→ Try it
Give back all of the data, word for word.

→ Information given
■ ■ ■ ■ ■
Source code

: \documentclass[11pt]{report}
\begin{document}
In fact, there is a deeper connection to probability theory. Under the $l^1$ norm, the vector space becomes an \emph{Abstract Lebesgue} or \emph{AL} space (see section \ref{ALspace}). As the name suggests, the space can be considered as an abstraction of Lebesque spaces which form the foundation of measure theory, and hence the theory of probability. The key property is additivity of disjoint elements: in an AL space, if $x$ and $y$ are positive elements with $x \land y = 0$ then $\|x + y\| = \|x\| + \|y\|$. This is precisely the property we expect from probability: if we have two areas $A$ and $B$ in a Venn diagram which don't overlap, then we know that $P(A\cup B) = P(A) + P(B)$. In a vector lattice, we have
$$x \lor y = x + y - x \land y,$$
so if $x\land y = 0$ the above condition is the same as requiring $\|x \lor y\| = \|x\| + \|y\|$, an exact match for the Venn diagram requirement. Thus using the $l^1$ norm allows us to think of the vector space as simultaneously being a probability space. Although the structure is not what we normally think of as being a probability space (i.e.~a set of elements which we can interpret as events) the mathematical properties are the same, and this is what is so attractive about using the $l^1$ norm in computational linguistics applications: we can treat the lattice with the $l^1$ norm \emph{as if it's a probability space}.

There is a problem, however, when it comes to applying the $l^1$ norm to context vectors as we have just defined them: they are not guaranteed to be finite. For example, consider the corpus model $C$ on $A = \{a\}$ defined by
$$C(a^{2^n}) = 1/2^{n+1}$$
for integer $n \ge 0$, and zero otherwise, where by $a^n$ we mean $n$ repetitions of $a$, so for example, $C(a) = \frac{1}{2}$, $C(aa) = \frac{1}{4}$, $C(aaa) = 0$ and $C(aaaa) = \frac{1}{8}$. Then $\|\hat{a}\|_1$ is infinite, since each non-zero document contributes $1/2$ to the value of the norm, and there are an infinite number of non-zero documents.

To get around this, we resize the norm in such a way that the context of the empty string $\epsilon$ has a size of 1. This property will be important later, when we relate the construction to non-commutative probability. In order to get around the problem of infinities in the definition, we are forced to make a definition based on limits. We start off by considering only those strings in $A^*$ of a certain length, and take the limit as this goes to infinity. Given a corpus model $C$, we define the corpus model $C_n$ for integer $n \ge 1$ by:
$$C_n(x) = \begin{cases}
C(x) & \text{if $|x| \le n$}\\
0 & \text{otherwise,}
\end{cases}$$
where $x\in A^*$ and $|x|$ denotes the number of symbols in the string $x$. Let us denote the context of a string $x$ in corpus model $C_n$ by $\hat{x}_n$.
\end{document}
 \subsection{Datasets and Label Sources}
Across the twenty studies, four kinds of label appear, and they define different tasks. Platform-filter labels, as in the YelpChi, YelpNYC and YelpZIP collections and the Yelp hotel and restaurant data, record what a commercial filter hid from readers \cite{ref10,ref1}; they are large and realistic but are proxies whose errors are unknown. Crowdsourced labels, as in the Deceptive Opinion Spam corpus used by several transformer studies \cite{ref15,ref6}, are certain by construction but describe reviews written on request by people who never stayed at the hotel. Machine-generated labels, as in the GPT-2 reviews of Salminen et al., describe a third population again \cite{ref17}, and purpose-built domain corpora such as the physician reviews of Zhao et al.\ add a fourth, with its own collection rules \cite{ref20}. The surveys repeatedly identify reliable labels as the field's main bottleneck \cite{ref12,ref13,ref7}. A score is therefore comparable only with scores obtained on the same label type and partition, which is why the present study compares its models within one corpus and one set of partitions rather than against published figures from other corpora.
■ ■ ■ ■ ■
→ Worked solution
Source code

: \documentclass[11pt]{report}
\begin{document}
In fact, there is a deeper connection to probability theory. Under the $l^1$ norm, the vector space becomes an \emph{Abstract Lebesgue} or \emph{AL} space (see section \ref{ALspace}). As the name suggests, the space can be considered as an abstraction of Lebesque spaces which form the foundation of measure theory, and hence the theory of probability. The key property is additivity of disjoint elements: in an AL space, if $x$ and $y$ are positive elements with $x \land y = 0$ then $\|x + y\| = \|x\| + \|y\|$. This is precisely the property we expect from probability: if we have two areas $A$ and $B$ in a Venn diagram which don't overlap, then we know that $P(A\cup B) = P(A) + P(B)$. In a vector lattice, we have
$$x \lor y = x + y - x \land y,$$
so if $x\land y = 0$ the above condition is the same as requiring $\|x \lor y\| = \|x\| + \|y\|$, an exact match for the Venn diagram requirement. Thus using the $l^1$ norm allows us to think of the vector space as simultaneously being a probability space. Although the structure is not what we normally think of as being a probability space (i.e.~a set of elements which we can interpret as events) the mathematical properties are the same, and this is what is so attractive about using the $l^1$ norm in computational linguistics applications: we can treat the lattice with the $l^1$ norm \emph{as if it's a probability space}.

There is a problem, however, when it comes to applying the $l^1$ norm to context vectors as we have just defined them: they are not guaranteed to be finite. For example, consider the corpus model $C$ on $A = \{a\}$ defined by
$$C(a^{2^n}) = 1/2^{n+1}$$
for integer $n \ge 0$, and zero otherwise, where by $a^n$ we mean $n$ repetitions of $a$, so for example, $C(a) = \frac{1}{2}$, $C(aa) = \frac{1}{4}$, $C(aaa) = 0$ and $C(aaaa) = \frac{1}{8}$. Then $\|\hat{a}\|_1$ is infinite, since each non-zero document contributes $1/2$ to the value of the norm, and there are an infinite number of non-zero documents.

To get around this, we resize the norm in such a way that the context of the empty string $\epsilon$ has a size of 1. This property will be important later, when we relate the construction to non-commutative probability. In order to get around the problem of infinities in the definition, we are forced to make a definition based on limits. We start off by considering only those strings in $A^*$ of a certain length, and take the limit as this goes to infinity. Given a corpus model $C$, we define the corpus model $C_n$ for integer $n \ge 1$ by:
$$C_n(x) = \begin{cases}
C(x) & \text{if $|x| \le n$}\\
0 & \text{otherwise,}
\end{cases}$$
where $x\in A^*$ and $|x|$ denotes the number of symbols in the string $x$. Let us denote the context of a string $x$ in corpus model $C_n$ by $\hat{x}_n$.
\end{document}
 \subsection{Datasets and Label Sources}
Across the twenty studies, four kinds of label appear, and they define different tasks. Platform-filter labels, as in the YelpChi, YelpNYC and YelpZIP collections and the Yelp hotel and restaurant data, record what a commercial filter hid from readers \cite{ref10,ref1}; they are large and realistic but are proxies whose errors are unknown. Crowdsourced labels, as in the Deceptive Opinion Spam corpus used by several transformer studies \cite{ref15,ref6}, are certain by construction but describe reviews written on request by people who never stayed at the hotel. Machine-generated labels, as in the GPT-2 reviews of Salminen et al., describe a third population again \cite{ref17}, and purpose-built domain corpora such as the physician reviews of Zhao et al.\ add a fourth, with its own collection rules \cite{ref20}. The surveys repeatedly identify reliable labels as the field's main bottleneck \cite{ref12,ref13,ref7}. A score is therefore comparable only with scores obtained on the same label type and partition, which is why the present study compares its models within one corpus and one set of partitions rather than against published figures from other corpora.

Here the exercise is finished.